(Source texts of formatted documents)

# # # # #

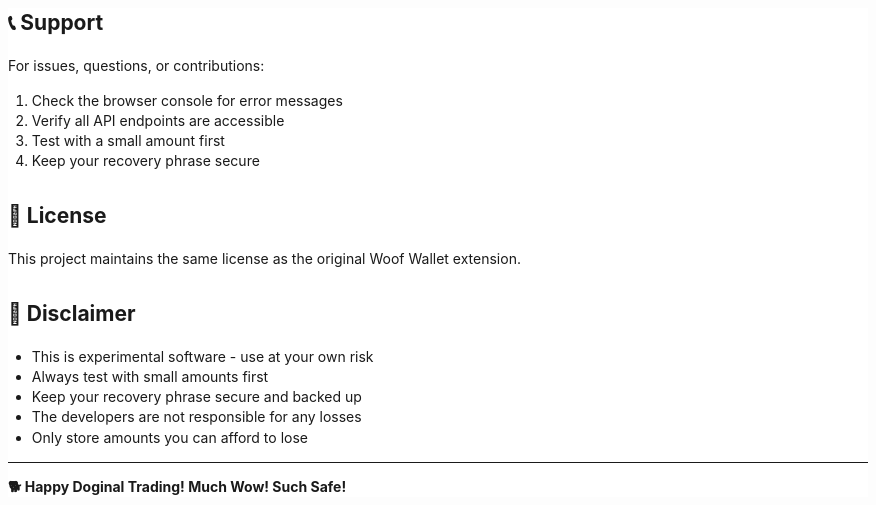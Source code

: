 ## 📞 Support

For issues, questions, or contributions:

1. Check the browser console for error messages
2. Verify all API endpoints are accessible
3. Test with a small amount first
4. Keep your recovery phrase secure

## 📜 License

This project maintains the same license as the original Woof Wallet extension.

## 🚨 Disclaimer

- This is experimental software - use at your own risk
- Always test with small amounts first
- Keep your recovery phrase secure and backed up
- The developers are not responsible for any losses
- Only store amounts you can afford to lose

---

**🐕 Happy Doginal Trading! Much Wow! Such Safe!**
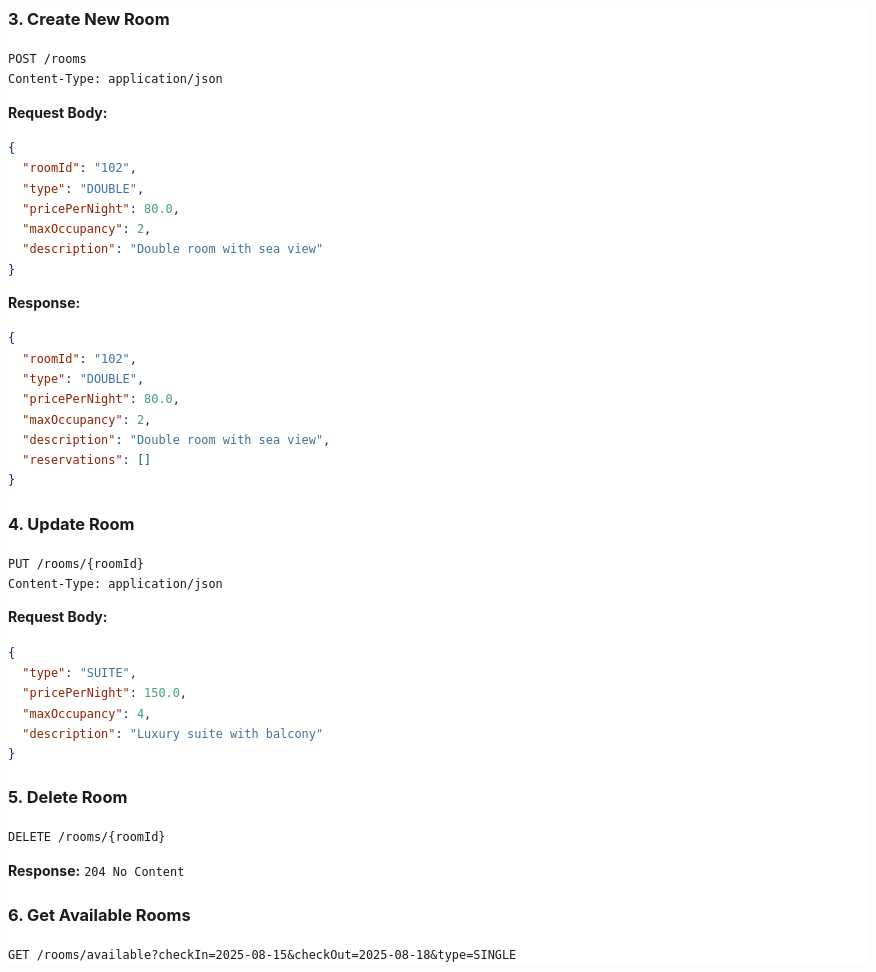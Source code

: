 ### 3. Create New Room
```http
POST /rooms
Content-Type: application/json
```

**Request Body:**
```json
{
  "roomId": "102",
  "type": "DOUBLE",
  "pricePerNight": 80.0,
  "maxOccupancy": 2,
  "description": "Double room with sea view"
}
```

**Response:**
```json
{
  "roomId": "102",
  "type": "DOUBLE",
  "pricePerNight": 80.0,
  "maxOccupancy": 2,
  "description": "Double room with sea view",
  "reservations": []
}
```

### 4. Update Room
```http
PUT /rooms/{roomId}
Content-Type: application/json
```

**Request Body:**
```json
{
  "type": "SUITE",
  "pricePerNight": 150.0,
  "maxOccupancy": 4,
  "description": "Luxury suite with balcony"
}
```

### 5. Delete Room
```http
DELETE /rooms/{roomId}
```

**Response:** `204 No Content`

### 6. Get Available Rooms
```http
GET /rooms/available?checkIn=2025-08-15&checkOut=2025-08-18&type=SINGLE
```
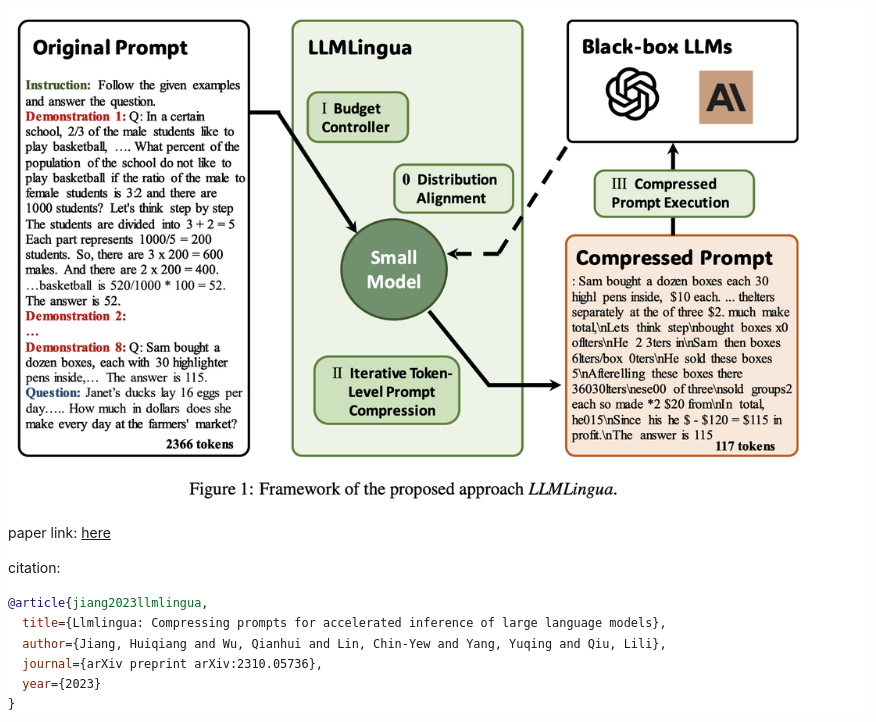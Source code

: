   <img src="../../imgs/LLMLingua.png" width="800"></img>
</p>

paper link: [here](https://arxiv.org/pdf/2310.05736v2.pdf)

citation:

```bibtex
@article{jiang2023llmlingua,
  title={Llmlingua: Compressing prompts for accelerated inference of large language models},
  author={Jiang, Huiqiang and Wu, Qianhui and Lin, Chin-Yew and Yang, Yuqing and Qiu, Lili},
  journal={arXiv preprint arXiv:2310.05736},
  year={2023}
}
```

# # # # #

Reproduce all of the records above exactly, but exclude the pictures.

Source code

: ## 📞 Support

For issues, questions, or contributions:

1. Check the browser console for error messages
2. Verify all API endpoints are accessible
3. Test with a small amount first
4. Keep your recovery phrase secure

## 📜 License

This project maintains the same license as the original Woof Wallet extension.

## 🚨 Disclaimer

- This is experimental software - use at your own risk
- Always test with small amounts first
- Keep your recovery phrase secure and backed up
- The developers are not responsible for any losses
- Only store amounts you can afford to lose

---

**🐕 Happy Doginal Trading! Much Wow! Such Safe!**
Source code

: ### 3. Create New Room
```http
POST /rooms
Content-Type: application/json
```

**Request Body:**
```json
{
  "roomId": "102",
  "type": "DOUBLE",
  "pricePerNight": 80.0,
  "maxOccupancy": 2,
  "description": "Double room with sea view"
}
```

**Response:**
```json
{
  "roomId": "102",
  "type": "DOUBLE",
  "pricePerNight": 80.0,
  "maxOccupancy": 2,
  "description": "Double room with sea view",
  "reservations": []
}
```

### 4. Update Room
```http
PUT /rooms/{roomId}
Content-Type: application/json
```

**Request Body:**
```json
{
  "type": "SUITE",
  "pricePerNight": 150.0,
  "maxOccupancy": 4,
  "description": "Luxury suite with balcony"
}
```

### 5. Delete Room
```http
DELETE /rooms/{roomId}
```

**Response:** `204 No Content`

### 6. Get Available Rooms
```http
GET /rooms/available?checkIn=2025-08-15&checkOut=2025-08-18&type=SINGLE
```
Source code

:   <img src="../../imgs/LLMLingua.png" width="800"></img>
</p>

paper link: [here](https://arxiv.org/pdf/2310.05736v2.pdf)

citation:

```bibtex
@article{jiang2023llmlingua,
  title={Llmlingua: Compressing prompts for accelerated inference of large language models},
  author={Jiang, Huiqiang and Wu, Qianhui and Lin, Chin-Yew and Yang, Yuqing and Qiu, Lili},
  journal={arXiv preprint arXiv:2310.05736},
  year={2023}
}
```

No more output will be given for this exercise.